Tu, M. - Presenter, University of Cincinnati
Zhang, Y., University of Cincinnati
Harmful algal blooms (HABs) occur frequently in the summer in the Ohio River. Nutrient pollution has been an increasing issue in the Ohio River watershed. Phosphorus and nitrogen have been the main contributors to the occurrences of algal bloom. River microbial communities and nutrients can fluctuate significantly across time and space. We use shotgun metagenomics to determine the changes in Ohio River microbial communities over a 6-month period. Water physical and chemical properties such as temperature, pH, conductivity, total organic carbon (TOC), phosphate and nitrate concentration were also determined. Shotgun DNA sequencing was carried out using Illumina NextSeq 550 in the Department of Environmental Health (Center for Environmental Genetics) at the University of Cincinnati. The generated fastq.gz data file was analyzed through National Microbiome Data Collaborative (NMDC) EDGE platform.

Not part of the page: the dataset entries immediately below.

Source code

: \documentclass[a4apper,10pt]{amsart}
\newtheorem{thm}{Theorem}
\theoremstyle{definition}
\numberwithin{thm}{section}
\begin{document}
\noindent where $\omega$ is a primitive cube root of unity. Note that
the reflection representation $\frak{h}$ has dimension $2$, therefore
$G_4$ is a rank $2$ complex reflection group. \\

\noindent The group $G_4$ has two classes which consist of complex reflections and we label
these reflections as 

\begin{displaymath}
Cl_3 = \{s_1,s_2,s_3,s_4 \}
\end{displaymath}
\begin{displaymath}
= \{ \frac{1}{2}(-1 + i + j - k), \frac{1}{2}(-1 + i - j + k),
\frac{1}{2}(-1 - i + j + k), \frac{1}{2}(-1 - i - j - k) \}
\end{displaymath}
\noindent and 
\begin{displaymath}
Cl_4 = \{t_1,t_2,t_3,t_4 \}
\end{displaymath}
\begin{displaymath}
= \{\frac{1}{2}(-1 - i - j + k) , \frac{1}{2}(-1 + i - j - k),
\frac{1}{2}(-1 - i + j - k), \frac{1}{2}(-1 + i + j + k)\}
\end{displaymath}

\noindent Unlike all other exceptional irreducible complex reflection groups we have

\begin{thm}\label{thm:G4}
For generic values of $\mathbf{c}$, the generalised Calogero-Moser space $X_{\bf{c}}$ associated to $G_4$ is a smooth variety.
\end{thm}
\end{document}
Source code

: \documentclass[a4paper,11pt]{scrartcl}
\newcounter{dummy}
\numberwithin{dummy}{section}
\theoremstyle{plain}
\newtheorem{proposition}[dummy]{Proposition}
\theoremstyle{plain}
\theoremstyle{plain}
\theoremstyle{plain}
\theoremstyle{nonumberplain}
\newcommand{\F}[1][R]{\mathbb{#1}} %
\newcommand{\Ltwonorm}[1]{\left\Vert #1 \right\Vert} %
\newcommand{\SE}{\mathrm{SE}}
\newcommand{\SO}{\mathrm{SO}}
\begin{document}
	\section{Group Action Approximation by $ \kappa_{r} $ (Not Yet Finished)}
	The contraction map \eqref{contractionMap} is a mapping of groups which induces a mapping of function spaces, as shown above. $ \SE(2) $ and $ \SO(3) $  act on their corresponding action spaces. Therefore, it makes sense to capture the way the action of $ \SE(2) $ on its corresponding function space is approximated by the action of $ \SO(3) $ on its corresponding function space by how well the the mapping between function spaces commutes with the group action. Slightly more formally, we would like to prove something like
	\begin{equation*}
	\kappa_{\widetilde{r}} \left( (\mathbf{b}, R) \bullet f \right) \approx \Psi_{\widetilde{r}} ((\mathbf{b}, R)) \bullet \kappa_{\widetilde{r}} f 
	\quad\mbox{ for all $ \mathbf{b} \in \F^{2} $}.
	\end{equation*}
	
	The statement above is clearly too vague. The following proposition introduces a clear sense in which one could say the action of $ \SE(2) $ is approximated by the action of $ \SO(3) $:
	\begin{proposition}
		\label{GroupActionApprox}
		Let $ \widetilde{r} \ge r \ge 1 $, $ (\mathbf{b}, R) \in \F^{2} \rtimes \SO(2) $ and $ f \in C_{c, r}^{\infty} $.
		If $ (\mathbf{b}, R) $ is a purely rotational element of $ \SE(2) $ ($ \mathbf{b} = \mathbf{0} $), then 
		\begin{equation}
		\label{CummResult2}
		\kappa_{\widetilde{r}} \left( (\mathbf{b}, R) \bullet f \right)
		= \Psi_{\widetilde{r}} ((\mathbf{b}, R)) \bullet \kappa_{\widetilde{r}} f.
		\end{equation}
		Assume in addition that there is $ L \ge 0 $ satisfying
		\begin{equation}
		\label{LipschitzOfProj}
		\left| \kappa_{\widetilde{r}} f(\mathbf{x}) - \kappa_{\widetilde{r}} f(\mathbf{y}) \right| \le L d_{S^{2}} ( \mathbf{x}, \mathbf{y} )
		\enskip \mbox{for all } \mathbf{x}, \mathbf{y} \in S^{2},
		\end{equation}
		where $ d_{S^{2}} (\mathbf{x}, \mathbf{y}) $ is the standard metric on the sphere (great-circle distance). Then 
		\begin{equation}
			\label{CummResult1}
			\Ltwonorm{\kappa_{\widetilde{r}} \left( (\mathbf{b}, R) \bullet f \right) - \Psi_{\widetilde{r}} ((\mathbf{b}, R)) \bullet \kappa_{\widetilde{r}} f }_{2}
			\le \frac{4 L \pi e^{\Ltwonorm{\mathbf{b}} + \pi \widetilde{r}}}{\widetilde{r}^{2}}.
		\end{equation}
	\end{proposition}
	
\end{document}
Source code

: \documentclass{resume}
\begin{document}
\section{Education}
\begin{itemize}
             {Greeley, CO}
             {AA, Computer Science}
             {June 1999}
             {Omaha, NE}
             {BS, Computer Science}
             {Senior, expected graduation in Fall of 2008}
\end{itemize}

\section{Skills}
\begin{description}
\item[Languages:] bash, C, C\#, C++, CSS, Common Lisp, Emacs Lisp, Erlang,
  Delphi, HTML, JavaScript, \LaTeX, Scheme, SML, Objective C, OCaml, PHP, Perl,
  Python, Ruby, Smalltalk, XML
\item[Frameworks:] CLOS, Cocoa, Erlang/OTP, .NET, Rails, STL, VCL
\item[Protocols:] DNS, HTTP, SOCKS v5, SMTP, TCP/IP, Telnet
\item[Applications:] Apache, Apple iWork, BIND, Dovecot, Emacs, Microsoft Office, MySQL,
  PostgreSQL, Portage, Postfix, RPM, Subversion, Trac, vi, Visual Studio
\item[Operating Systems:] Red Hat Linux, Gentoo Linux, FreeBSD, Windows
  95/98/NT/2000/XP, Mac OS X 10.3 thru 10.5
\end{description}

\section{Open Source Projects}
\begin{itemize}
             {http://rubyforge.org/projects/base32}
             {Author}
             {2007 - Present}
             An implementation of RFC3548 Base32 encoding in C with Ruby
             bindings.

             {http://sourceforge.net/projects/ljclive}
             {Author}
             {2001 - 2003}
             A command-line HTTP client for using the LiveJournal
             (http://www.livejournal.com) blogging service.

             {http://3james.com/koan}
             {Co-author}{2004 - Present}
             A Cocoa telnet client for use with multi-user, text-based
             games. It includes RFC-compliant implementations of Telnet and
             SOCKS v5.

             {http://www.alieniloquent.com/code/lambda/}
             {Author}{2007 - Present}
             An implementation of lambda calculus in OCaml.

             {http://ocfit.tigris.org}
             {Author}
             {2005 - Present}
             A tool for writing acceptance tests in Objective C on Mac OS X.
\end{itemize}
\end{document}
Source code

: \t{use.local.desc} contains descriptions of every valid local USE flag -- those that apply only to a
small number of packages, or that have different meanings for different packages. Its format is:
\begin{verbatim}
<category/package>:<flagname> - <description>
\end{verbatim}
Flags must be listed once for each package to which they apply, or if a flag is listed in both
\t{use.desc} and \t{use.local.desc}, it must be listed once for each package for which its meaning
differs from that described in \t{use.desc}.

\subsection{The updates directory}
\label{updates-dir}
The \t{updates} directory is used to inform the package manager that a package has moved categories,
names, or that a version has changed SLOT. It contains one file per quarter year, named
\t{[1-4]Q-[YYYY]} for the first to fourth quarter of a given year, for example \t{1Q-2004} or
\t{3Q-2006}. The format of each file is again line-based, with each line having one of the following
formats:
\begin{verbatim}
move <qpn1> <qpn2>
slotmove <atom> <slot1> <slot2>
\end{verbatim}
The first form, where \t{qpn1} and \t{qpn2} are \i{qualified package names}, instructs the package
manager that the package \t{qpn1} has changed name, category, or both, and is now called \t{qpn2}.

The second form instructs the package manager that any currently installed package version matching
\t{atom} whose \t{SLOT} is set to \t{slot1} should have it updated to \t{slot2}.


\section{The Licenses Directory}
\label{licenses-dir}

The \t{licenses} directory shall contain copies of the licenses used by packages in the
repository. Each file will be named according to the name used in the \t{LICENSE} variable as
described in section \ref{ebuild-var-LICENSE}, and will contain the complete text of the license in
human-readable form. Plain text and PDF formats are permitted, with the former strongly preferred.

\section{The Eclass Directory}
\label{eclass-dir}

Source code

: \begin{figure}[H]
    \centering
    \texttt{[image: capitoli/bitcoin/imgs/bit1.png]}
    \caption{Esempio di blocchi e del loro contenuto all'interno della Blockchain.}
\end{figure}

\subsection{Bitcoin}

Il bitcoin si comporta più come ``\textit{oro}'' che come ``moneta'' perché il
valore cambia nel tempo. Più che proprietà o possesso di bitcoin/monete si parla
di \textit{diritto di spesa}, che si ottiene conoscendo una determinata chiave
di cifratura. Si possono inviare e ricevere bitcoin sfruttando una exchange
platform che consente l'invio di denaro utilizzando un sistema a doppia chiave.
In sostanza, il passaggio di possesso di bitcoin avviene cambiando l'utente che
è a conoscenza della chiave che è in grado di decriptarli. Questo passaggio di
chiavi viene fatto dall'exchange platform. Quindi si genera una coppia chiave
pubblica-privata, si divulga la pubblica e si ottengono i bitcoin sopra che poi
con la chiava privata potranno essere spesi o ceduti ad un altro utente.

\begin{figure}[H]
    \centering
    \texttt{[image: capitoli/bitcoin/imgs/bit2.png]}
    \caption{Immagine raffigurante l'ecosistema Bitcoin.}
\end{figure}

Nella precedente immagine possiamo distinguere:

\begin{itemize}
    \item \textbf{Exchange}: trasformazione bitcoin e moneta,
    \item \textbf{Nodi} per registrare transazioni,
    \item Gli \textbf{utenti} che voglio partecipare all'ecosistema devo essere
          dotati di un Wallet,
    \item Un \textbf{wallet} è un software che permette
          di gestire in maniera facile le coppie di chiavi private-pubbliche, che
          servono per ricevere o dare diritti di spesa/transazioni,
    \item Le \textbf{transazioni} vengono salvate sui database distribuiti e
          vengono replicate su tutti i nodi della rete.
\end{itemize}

We used three taxonomy classification tools (GOTTCHA2, Kraken2 and Centrifuge) to create microbial community profiles. Taxonomic levels (species, genus, and family) and Krona plot were generated for each tool. Centrifuge generated the highest classified reads (279,856) and species (5,003), while GOTTCHA2 generated the lowest classified reads (29,697) and species (20). We observed substantial temporal variation in the composition of the bacteria communities. The top 5 species changed from Limnohabitans sp., Candidatus Planktophila, C. Methylopumilus, C. Fonsibacter and Homo sapiens in July to C. Planktophila, Limnohabitans sp., Home sapiens and Pseudomonas mandelii in November. The virus counts in the Ohio River increased significantly from July to November. The conductivity of water reached the highest of 461 µS/cm at the end of August, then gradually decreased to 314 µS/cm in November. Phosphate fluctuated from 0.12 to 0.58 mg/L and nitrate changed between 0.04 to 0.18 mg/L. The results showed the dynamic nature of the river microbiomes.